AIM OF THE TASK:
Word for word, transcribe the data below from the line with "24Wa2063Da Manuale Italiano</a></h2>" to the line with "Messa in servizio", keeping both of those lines.

RECORDS FOR PROCESSING:
◆ ◆ ◆ ◆
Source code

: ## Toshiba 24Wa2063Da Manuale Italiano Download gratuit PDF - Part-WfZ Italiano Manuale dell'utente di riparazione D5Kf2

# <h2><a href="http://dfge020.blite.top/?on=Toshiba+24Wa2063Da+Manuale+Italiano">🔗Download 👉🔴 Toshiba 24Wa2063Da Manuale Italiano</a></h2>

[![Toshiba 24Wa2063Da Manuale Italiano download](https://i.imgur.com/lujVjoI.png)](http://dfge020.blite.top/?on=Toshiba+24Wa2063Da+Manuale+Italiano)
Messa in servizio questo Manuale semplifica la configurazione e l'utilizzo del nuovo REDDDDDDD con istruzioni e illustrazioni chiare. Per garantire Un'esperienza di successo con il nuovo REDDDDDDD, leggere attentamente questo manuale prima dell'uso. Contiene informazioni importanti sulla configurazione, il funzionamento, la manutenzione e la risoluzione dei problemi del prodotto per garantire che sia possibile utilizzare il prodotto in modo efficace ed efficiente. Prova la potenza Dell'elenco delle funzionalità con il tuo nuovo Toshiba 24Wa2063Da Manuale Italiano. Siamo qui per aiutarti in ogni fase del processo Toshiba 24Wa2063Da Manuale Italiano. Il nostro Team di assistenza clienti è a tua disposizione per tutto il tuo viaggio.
◆ ◆ ◆ ◆
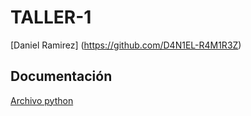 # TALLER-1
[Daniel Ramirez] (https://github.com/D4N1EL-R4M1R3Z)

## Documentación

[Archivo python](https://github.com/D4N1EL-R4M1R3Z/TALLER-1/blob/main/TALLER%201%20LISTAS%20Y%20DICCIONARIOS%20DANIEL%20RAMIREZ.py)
◆ ◆ ◆ ◆
EXERCISE ANSWER:
# <h2><a href="http://dfge020.blite.top/?on=Toshiba+24Wa2063Da+Manuale+Italiano">🔗Download 👉🔴 Toshiba 24Wa2063Da Manuale Italiano</a></h2>

[![Toshiba 24Wa2063Da Manuale Italiano download](https://i.imgur.com/lujVjoI.png)](http://dfge020.blite.top/?on=Toshiba+24Wa2063Da+Manuale+Italiano)
Messa in servizio questo Manuale semplifica la configurazione e l'utilizzo del nuovo REDDDDDDD con istruzioni e illustrazioni chiare. Per garantire Un'esperienza di successo con il nuovo REDDDDDDD, leggere attentamente questo manuale prima dell'uso. Contiene informazioni importanti sulla configurazione, il funzionamento, la manutenzione e la risoluzione dei problemi del prodotto per garantire che sia possibile utilizzare il prodotto in modo efficace ed efficiente. Prova la potenza Dell'elenco delle funzionalità con il tuo nuovo Toshiba 24Wa2063Da Manuale Italiano. Siamo qui per aiutarti in ogni fase del processo Toshiba 24Wa2063Da Manuale Italiano. Il nostro Team di assistenza clienti è a tua disposizione per tutto il tuo viaggio.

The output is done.